Action item: Copy the listing that follows, line for line, without a single difference.

╭─ Given records

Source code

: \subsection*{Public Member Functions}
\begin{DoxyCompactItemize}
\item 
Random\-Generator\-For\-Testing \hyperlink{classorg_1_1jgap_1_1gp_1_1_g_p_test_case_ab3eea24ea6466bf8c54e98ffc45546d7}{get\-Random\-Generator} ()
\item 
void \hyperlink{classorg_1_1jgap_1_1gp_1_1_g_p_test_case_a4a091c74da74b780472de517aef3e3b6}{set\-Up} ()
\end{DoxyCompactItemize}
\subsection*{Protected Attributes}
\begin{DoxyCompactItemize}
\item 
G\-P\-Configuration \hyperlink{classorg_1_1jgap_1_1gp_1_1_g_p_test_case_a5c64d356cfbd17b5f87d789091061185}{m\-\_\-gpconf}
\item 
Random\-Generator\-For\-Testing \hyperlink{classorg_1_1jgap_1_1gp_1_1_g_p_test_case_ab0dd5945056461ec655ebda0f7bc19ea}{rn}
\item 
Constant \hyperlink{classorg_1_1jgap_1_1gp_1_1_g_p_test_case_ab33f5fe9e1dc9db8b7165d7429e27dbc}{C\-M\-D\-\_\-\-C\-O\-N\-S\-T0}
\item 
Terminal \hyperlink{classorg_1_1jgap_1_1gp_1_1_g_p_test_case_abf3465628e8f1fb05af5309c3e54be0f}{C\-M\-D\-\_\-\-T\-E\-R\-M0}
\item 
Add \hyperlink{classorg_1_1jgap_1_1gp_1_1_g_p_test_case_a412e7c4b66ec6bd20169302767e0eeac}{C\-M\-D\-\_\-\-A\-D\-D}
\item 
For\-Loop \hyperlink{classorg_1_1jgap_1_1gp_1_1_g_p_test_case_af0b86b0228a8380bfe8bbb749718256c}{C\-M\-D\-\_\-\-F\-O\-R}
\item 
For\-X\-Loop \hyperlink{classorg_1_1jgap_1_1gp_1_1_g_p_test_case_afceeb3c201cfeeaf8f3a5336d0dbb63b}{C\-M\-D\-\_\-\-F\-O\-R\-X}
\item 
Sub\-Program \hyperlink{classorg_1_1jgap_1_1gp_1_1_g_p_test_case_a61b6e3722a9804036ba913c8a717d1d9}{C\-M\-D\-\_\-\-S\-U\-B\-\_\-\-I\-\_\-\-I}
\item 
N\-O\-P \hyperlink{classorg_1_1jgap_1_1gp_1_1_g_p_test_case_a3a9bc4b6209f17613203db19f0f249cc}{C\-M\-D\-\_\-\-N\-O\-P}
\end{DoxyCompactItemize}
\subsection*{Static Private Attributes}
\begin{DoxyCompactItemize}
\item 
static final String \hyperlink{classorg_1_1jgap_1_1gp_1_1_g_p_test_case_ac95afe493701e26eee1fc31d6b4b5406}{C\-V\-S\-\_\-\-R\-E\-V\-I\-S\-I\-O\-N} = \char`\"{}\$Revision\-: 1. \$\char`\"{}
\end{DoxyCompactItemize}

╰─

Solved exercise:
Source code

: \subsection*{Public Member Functions}
\begin{DoxyCompactItemize}
\item 
Random\-Generator\-For\-Testing \hyperlink{classorg_1_1jgap_1_1gp_1_1_g_p_test_case_ab3eea24ea6466bf8c54e98ffc45546d7}{get\-Random\-Generator} ()
\item 
void \hyperlink{classorg_1_1jgap_1_1gp_1_1_g_p_test_case_a4a091c74da74b780472de517aef3e3b6}{set\-Up} ()
\end{DoxyCompactItemize}
\subsection*{Protected Attributes}
\begin{DoxyCompactItemize}
\item 
G\-P\-Configuration \hyperlink{classorg_1_1jgap_1_1gp_1_1_g_p_test_case_a5c64d356cfbd17b5f87d789091061185}{m\-\_\-gpconf}
\item 
Random\-Generator\-For\-Testing \hyperlink{classorg_1_1jgap_1_1gp_1_1_g_p_test_case_ab0dd5945056461ec655ebda0f7bc19ea}{rn}
\item 
Constant \hyperlink{classorg_1_1jgap_1_1gp_1_1_g_p_test_case_ab33f5fe9e1dc9db8b7165d7429e27dbc}{C\-M\-D\-\_\-\-C\-O\-N\-S\-T0}
\item 
Terminal \hyperlink{classorg_1_1jgap_1_1gp_1_1_g_p_test_case_abf3465628e8f1fb05af5309c3e54be0f}{C\-M\-D\-\_\-\-T\-E\-R\-M0}
\item 
Add \hyperlink{classorg_1_1jgap_1_1gp_1_1_g_p_test_case_a412e7c4b66ec6bd20169302767e0eeac}{C\-M\-D\-\_\-\-A\-D\-D}
\item 
For\-Loop \hyperlink{classorg_1_1jgap_1_1gp_1_1_g_p_test_case_af0b86b0228a8380bfe8bbb749718256c}{C\-M\-D\-\_\-\-F\-O\-R}
\item 
For\-X\-Loop \hyperlink{classorg_1_1jgap_1_1gp_1_1_g_p_test_case_afceeb3c201cfeeaf8f3a5336d0dbb63b}{C\-M\-D\-\_\-\-F\-O\-R\-X}
\item 
Sub\-Program \hyperlink{classorg_1_1jgap_1_1gp_1_1_g_p_test_case_a61b6e3722a9804036ba913c8a717d1d9}{C\-M\-D\-\_\-\-S\-U\-B\-\_\-\-I\-\_\-\-I}
\item 
N\-O\-P \hyperlink{classorg_1_1jgap_1_1gp_1_1_g_p_test_case_a3a9bc4b6209f17613203db19f0f249cc}{C\-M\-D\-\_\-\-N\-O\-P}
\end{DoxyCompactItemize}
\subsection*{Static Private Attributes}
\begin{DoxyCompactItemize}
\item 
static final String \hyperlink{classorg_1_1jgap_1_1gp_1_1_g_p_test_case_ac95afe493701e26eee1fc31d6b4b5406}{C\-V\-S\-\_\-\-R\-E\-V\-I\-S\-I\-O\-N} = \char`\"{}\$Revision\-: 1. \$\char`\"{}
\end{DoxyCompactItemize}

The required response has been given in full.